Data items
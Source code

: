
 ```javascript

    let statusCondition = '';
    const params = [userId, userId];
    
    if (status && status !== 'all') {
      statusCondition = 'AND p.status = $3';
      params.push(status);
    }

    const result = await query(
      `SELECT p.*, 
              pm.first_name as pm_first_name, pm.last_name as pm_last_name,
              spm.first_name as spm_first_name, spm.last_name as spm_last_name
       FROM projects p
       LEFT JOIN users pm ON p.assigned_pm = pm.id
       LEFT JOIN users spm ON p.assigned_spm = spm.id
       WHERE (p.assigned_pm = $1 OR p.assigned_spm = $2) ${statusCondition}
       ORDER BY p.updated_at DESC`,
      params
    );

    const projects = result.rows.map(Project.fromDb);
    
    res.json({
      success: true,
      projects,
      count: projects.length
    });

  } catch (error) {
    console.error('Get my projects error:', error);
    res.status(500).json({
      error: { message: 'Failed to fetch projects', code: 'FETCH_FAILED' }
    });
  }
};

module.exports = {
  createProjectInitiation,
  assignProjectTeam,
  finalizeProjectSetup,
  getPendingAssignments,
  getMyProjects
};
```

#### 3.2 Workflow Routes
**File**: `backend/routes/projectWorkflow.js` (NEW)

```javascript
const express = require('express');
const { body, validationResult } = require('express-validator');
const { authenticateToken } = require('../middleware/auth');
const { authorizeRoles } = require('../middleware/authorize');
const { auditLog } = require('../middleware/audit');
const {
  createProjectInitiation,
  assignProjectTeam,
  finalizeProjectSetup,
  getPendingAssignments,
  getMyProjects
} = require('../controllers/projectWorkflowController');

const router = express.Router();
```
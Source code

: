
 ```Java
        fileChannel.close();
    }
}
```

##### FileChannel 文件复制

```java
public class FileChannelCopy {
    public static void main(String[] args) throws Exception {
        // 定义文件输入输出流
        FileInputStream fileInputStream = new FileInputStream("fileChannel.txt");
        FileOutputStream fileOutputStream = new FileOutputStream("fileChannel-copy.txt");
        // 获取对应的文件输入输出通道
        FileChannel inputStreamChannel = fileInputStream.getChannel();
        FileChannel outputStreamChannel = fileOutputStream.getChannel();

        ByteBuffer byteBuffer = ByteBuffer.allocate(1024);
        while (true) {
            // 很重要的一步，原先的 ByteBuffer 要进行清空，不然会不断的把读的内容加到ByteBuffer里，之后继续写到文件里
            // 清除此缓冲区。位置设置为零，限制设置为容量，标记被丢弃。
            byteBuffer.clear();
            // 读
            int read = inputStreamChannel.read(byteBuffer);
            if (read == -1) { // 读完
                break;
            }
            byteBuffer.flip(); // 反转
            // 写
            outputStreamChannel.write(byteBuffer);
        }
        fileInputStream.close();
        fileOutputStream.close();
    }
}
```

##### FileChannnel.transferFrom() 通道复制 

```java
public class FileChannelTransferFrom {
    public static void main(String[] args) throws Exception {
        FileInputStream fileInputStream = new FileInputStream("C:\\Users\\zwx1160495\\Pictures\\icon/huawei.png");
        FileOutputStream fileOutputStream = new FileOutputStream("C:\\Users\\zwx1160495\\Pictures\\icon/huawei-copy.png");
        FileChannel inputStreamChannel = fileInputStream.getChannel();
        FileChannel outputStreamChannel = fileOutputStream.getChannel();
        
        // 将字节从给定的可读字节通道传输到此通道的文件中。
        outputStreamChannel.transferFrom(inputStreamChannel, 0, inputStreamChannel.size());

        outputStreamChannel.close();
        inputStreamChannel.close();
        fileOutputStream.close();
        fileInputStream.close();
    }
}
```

**WORK ORDER:** From the data, report how many lines hold "require", leaving out any other words.

**THE ANSWER:** 6